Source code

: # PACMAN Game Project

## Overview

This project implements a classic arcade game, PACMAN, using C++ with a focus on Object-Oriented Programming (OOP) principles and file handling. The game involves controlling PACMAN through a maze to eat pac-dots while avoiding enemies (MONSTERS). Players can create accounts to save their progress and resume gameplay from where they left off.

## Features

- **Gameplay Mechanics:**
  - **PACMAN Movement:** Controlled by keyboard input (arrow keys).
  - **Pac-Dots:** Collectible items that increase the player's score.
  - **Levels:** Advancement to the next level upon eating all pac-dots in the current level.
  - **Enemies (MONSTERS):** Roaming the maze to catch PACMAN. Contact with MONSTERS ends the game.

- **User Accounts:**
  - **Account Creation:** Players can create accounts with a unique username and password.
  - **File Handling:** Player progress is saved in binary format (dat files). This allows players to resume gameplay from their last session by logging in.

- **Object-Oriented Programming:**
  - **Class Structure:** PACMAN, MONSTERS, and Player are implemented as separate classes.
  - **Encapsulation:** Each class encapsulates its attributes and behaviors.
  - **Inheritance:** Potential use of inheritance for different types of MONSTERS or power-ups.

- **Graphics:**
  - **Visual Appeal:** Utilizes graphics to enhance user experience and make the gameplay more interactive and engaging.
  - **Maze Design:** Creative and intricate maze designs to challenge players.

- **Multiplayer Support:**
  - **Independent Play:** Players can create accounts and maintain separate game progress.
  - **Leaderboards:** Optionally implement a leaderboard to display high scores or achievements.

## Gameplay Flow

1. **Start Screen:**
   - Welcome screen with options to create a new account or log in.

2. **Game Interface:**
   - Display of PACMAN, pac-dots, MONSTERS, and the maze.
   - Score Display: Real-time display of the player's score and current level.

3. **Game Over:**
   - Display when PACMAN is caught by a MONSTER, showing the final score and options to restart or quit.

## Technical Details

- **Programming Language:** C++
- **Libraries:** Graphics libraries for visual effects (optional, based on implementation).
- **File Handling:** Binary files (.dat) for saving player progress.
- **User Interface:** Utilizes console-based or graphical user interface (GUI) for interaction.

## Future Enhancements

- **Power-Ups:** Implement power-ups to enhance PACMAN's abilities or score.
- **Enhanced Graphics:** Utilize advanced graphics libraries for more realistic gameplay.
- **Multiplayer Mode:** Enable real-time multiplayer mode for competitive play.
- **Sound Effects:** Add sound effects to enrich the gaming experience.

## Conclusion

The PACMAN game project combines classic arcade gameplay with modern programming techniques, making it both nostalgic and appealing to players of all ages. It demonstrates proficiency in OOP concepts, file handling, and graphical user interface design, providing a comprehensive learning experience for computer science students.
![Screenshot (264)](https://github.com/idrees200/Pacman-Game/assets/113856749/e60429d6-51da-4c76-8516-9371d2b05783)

........

-- ACTIVITY --
In the data above, which lines lie between the line with "- **User Accounts:**" and the line with "- **Class Structure:**", inclusive? Print those lines exactly and nothing else.

-- TASK SOLUTION --
- **User Accounts:**
  - **Account Creation:** Players can create accounts with a unique username and password.
  - **File Handling:** Player progress is saved in binary format (dat files). This allows players to resume gameplay from their last session by logging in.

- **Object-Oriented Programming:**
  - **Class Structure:** PACMAN, MONSTERS, and Player are implemented as separate classes.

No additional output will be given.